Sculptor Lesley I. Jervis (born Oct 1943, in Stoke-on-Trent, UK) and her then husband Bruce Robert Sherratt, an artist and art educator, lived in Jocotepec at the western end of Lake Chapala from 1968 to 1970. Prior to their arrival in Mexico, they had lived and traveled for some time in the USA.
Jervis and her husband studied at the Newcastle School of Art in Newcastle under Lyme, Staffordshire, before moving to London where they married in 1963. Jervis, the secretary of the school’s Art Sketch Club, was in a collective exhibit at the school in 1962.
When they traveled to Mexico, the couple fulfilled one of Bruce Sherratt’s youthful ambitions to explore different cultures; and it was in Mexico where Sherratt gradually established his own identity as a surrealist painter, “hypnotized by the Aztec, Mayan and Toltec mythology.”
In Jocotepec the young couple rented a huge house called “El Kiosko”, “with spectacular views of the entire lake”, set up their studio, and got to work. Sherratt describes them as “hermits”, obsessed by their work: “We were very serious, determined to develop our work and we were very ambitious.” They had relatively little connection to the Lakeside art scene of the time, though they did frequent Ramón’s bar on the plaza and got to know Jocotepec artists (Don) Shaw and John Frost.
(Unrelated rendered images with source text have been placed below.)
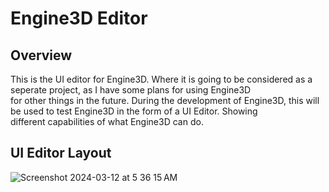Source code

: # Engine3D Editor

## Overview
This is the UI editor for Engine3D. Where it is going to be considered as a seperate project, as I have some plans for using Engine3D \
for other things in the future. During the development of Engine3D, this will be used to test Engine3D in the form of a UI Editor. Showing \
different capabilities of what Engine3D can do.

## UI Editor Layout
![Screenshot 2024-03-12 at 5 36 15 AM](https://github.com/SpinnerX/Engine3D-Editor/Resources/56617292/fd0f8aa1-aeb7-441b-bd12-21aead8600dd)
While I’m not entirely certain, I suspect that this acrylic on canvas painting signed “L. Sherratt”, titled “Blue Nude,” which sold in 2013 at Schwenke Auctioneers in Woodbury, Connecticut, may be an example of her work:
Lesley Sherratt and her then husband showed works at the Easter art show at Posada Ajijic in March 1970, alongside John K. Peterson, Peter Huf, Eunice Hunt, (Don) Shaw, and John Frost.
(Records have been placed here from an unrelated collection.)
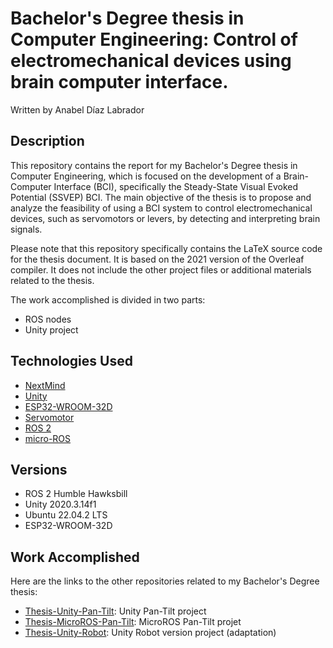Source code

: # Bachelor's Degree thesis in Computer Engineering: Control of electromechanical devices using brain computer interface.

Written by Anabel Díaz Labrador

## Description
This repository contains the report for my Bachelor's Degree thesis in Computer Engineering, which is focused on the development of a Brain-Computer Interface (BCI), specifically the Steady-State Visual Evoked Potential (SSVEP) BCI. The main objective of the thesis is to propose and analyze the feasibility of using a BCI system to control electromechanical devices, such as servomotors or levers, by detecting and interpreting brain signals.

Please note that this repository specifically contains the LaTeX source code for the thesis document. It is based on the 2021 version of the Overleaf compiler. It does not include the other project files or additional materials related to the thesis.

The work accomplished is divided in two parts:
- ROS nodes
- Unity project

## Technologies Used
- [NextMind](https://www.next-mind.com/)
- [Unity](https://unity.com/)
- [ESP32-WROOM-32D](https://www.espressif.com/en/products/socs/esp32)
- [Servomotor](https://en.wikipedia.org/wiki/Servomotor)
- [ROS 2](https://docs.ros.org/en/rolling/Releases/Release-Humble-Hawksbill.html)
- [micro-ROS](https://micro.ros.org/)

## Versions
- ROS 2 Humble Hawksbill
- Unity 2020.3.14f1 
- Ubuntu 22.04.2 LTS 
- ESP32-WROOM-32D

## Work Accomplished
Here are the links to the other repositories related to my Bachelor's Degree thesis:
- [Thesis-Unity-Pan-Tilt](https://github.com/anabeldilab/Thesis-Unity-Pan-Tilt): Unity Pan-Tilt project
- [Thesis-MicroROS-Pan-Tilt](https://github.com/anabeldilab/Thesis-MicroROS-Pan-Tilt): MicroROS Pan-Tilt projet
- [Thesis-Unity-Robot](https://github.com/anabeldilab/Thesis-Unity-Robot): Unity Robot version project (adaptation)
In June 1970, as Lesley Jervis Maddock (‘Maddock’ was her mother’s maiden name), her work was in a group exhibit at the Casa de la Cultura Jalisciense in Guadalajara. Other artists participating in this show, besides her husband, included Peter Paul Huf, John Frost, Mario Aluta, Daphne Aluta, Chester Vincent, Gustave Aranguren, Hector Navarro, and Willi Hartung.
The following month (July 1970) the Anglo Mexican Institute in Mexico City held a joint show of paintings by Bruce Sherratt and sculptures by ‘Maddock.’ This show in Mexico City was apparently at the encouragement of the surrealist painter Leonora Carrington.
Several chapters of Foreign Footprints in Ajijic: Decades of Change in a Mexican Village offer more details about the history of the artistic community in Ajijic.
Sources
- El Informador, 5 June 1970; 10 May 1971; 16 May 1971.
- Evening Sentinel (Stoke on Trent), 21 Sep 1963, 8.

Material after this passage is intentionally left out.